Check each line of the entries below for the string "plots"; copy every line where it appears.

---------- GIVEN RECORDS

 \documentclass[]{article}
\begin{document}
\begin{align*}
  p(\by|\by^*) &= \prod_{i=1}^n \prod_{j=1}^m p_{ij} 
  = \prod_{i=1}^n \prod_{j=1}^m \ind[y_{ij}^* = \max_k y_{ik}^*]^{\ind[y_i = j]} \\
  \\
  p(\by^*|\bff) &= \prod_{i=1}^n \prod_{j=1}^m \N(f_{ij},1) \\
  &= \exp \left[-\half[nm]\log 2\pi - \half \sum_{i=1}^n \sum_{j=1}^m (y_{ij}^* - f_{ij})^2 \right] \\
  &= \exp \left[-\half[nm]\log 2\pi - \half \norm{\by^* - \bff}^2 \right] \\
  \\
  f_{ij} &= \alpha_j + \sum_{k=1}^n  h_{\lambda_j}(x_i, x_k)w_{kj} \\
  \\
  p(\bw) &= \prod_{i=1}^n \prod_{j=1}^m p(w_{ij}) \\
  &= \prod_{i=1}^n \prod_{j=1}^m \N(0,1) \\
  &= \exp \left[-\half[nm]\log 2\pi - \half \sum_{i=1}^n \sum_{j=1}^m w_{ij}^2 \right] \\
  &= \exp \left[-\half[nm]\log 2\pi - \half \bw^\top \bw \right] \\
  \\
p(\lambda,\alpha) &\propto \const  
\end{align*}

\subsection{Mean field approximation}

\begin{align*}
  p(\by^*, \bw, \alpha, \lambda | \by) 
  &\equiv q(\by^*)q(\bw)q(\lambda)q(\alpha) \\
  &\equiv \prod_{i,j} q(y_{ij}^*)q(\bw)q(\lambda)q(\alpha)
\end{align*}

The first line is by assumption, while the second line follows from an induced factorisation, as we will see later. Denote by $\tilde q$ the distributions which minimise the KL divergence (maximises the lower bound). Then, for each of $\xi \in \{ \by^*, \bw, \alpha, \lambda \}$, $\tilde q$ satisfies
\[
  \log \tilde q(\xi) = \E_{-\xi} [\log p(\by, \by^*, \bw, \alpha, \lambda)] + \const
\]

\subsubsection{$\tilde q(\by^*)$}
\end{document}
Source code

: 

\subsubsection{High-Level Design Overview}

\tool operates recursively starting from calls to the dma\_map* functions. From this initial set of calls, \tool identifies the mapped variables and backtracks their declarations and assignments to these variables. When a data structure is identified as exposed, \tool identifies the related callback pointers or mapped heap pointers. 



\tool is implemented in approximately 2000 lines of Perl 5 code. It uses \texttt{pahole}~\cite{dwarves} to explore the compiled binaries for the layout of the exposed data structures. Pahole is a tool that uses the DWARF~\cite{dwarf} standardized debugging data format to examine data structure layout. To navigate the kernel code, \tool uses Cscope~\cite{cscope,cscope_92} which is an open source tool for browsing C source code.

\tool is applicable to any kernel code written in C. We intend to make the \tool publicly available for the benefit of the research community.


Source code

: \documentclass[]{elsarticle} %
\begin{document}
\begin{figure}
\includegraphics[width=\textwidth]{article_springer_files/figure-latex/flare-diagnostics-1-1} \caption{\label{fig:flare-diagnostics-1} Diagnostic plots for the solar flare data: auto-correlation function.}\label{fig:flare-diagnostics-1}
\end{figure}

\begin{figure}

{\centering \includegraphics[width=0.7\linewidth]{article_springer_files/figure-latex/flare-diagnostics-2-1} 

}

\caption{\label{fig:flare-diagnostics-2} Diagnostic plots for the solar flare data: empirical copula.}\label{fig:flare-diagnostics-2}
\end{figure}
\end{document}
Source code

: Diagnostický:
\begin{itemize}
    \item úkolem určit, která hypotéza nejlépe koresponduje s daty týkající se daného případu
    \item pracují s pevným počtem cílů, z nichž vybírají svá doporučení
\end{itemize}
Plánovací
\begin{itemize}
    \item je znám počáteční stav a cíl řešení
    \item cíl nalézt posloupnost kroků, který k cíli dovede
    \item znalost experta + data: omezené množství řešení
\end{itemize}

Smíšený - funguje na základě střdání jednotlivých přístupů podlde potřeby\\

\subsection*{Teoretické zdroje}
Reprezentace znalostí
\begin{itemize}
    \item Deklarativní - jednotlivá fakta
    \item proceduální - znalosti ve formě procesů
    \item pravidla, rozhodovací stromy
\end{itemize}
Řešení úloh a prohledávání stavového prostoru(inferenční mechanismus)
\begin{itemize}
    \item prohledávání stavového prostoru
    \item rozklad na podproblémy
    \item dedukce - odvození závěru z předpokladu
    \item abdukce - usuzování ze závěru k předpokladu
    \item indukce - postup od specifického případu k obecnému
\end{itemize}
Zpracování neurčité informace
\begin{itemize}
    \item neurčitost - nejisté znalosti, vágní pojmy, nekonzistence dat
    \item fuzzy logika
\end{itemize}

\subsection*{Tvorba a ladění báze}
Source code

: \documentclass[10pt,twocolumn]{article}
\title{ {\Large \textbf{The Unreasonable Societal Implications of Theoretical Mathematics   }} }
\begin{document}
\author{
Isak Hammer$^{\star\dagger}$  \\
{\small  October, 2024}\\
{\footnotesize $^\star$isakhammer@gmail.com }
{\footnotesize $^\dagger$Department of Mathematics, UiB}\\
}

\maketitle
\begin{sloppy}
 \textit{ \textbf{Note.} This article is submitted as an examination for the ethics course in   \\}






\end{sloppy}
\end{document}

--------------------
---------- GIVEN RECORDS

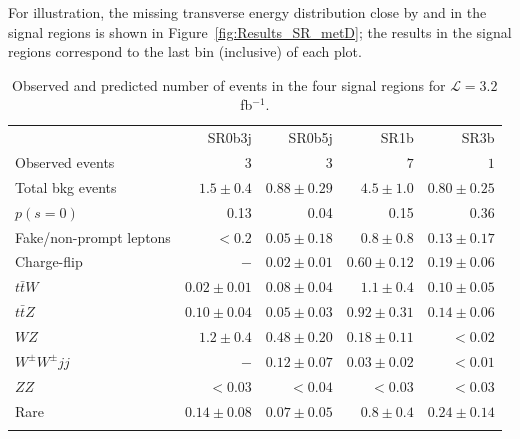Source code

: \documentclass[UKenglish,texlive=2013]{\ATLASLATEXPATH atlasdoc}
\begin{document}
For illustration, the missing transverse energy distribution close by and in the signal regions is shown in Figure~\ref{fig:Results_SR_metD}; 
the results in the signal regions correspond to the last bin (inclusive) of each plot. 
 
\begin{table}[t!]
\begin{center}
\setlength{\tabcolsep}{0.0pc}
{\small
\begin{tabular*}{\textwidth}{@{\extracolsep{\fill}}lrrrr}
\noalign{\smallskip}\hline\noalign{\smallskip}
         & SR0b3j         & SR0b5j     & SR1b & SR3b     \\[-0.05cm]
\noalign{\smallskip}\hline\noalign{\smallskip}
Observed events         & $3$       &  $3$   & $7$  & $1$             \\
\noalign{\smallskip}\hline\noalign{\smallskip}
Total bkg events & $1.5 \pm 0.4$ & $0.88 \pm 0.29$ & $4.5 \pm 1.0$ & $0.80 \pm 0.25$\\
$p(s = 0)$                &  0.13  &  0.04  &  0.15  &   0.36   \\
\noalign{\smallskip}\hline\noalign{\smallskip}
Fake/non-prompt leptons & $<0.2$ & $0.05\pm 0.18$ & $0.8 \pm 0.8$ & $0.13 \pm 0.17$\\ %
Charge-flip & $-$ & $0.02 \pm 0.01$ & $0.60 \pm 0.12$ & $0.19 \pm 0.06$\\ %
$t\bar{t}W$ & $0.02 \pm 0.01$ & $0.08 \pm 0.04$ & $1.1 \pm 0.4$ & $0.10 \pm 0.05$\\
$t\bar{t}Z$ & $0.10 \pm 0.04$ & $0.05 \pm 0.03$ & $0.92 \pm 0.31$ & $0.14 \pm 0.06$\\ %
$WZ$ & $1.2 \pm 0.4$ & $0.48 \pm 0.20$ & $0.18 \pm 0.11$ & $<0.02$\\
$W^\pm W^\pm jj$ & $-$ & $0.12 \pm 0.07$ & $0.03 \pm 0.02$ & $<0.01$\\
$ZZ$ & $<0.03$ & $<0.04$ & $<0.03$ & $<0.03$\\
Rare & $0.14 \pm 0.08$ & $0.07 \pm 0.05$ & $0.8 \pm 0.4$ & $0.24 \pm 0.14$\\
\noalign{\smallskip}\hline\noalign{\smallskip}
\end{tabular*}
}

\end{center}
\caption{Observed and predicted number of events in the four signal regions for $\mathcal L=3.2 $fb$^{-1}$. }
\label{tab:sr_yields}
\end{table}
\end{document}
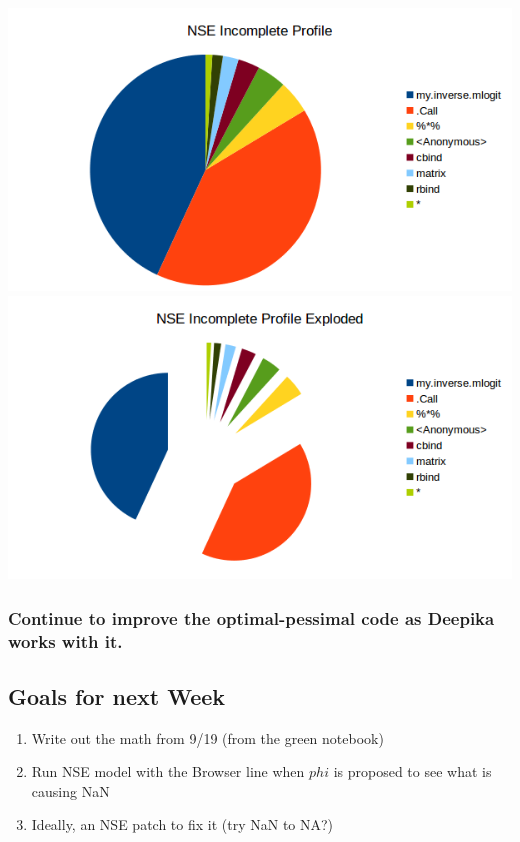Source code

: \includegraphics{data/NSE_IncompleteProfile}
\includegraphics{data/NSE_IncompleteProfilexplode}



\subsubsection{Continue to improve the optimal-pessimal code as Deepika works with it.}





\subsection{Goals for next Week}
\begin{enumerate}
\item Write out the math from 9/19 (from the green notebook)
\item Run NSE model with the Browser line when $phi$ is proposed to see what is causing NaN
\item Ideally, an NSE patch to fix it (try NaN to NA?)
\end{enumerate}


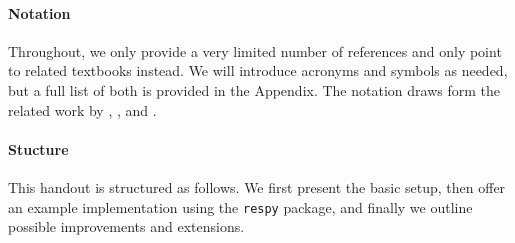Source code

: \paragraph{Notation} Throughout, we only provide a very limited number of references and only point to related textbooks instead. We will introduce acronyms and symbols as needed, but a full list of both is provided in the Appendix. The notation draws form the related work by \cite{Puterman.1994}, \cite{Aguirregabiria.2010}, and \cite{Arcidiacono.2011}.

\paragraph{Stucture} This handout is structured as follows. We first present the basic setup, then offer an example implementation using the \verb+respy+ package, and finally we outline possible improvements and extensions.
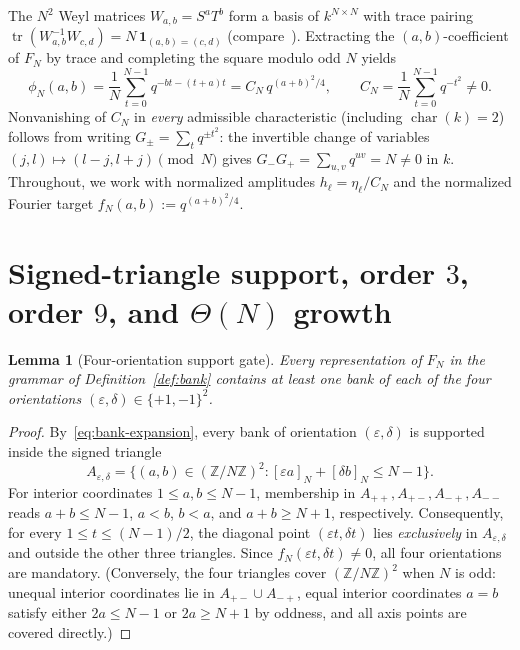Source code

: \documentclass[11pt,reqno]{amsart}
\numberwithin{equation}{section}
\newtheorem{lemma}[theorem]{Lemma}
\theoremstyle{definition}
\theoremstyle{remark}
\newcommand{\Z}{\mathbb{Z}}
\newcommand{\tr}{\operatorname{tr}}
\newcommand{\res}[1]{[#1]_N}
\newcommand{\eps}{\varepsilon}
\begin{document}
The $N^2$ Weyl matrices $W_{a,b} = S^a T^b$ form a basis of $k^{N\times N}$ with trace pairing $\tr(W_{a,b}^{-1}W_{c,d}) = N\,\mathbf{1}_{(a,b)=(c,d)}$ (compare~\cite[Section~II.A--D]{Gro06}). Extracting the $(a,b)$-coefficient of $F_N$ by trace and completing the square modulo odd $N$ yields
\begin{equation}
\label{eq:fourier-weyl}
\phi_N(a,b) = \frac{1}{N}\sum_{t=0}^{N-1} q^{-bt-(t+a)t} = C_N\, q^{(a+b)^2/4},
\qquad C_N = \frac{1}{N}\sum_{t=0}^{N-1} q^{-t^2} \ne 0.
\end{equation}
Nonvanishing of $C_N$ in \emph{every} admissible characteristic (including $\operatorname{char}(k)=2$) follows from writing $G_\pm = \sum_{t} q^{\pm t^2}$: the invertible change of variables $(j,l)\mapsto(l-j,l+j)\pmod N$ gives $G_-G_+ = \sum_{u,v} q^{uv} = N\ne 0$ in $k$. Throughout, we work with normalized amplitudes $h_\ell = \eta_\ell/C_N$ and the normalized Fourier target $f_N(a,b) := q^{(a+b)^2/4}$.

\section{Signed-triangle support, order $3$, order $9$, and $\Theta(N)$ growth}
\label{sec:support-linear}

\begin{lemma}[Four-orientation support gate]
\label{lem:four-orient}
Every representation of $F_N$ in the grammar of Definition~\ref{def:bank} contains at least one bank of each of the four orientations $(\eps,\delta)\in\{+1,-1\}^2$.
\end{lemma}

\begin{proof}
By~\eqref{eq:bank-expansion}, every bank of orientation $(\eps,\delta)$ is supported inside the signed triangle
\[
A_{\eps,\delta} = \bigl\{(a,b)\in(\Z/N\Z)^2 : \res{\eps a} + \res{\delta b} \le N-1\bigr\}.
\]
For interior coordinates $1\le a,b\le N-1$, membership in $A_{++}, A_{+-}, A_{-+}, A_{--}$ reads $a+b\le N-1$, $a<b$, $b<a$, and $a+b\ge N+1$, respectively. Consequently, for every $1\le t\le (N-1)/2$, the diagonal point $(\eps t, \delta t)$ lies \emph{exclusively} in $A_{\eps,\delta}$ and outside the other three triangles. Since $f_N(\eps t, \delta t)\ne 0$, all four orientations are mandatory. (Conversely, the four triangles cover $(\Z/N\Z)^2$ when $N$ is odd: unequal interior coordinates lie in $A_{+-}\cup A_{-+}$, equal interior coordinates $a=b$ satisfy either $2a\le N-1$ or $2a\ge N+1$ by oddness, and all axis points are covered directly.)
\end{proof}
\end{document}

--------------------
---------- GIVEN RECORDS

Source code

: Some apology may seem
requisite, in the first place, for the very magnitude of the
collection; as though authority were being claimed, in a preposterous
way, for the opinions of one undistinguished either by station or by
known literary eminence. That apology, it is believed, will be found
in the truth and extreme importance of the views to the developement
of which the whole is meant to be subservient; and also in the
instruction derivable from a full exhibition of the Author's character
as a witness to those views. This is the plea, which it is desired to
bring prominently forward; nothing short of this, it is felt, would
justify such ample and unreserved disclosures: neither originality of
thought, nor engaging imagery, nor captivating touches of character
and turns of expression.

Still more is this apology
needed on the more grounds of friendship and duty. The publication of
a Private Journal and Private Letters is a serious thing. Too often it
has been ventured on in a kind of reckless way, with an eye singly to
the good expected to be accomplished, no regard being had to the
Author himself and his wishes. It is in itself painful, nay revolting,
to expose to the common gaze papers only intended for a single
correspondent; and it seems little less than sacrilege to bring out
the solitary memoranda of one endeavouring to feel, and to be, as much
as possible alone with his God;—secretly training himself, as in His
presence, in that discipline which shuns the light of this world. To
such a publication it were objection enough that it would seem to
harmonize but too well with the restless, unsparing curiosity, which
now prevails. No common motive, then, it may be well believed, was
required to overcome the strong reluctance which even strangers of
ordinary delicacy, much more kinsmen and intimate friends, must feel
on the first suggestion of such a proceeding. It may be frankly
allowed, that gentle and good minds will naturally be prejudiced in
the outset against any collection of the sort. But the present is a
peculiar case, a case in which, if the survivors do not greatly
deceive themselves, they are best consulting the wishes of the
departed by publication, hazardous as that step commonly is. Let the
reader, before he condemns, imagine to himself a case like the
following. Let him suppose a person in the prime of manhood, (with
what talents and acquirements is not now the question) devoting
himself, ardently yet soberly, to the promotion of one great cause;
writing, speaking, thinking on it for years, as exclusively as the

--------------------

* _ANSWER BELOW_:
\includegraphics[width=\textwidth]{article_springer_files/figure-latex/flare-diagnostics-1-1} \caption{\label{fig:flare-diagnostics-1} Diagnostic plots for the solar flare data: auto-correlation function.}\label{fig:flare-diagnostics-1}
\caption{\label{fig:flare-diagnostics-2} Diagnostic plots for the solar flare data: empirical copula.}\label{fig:flare-diagnostics-2}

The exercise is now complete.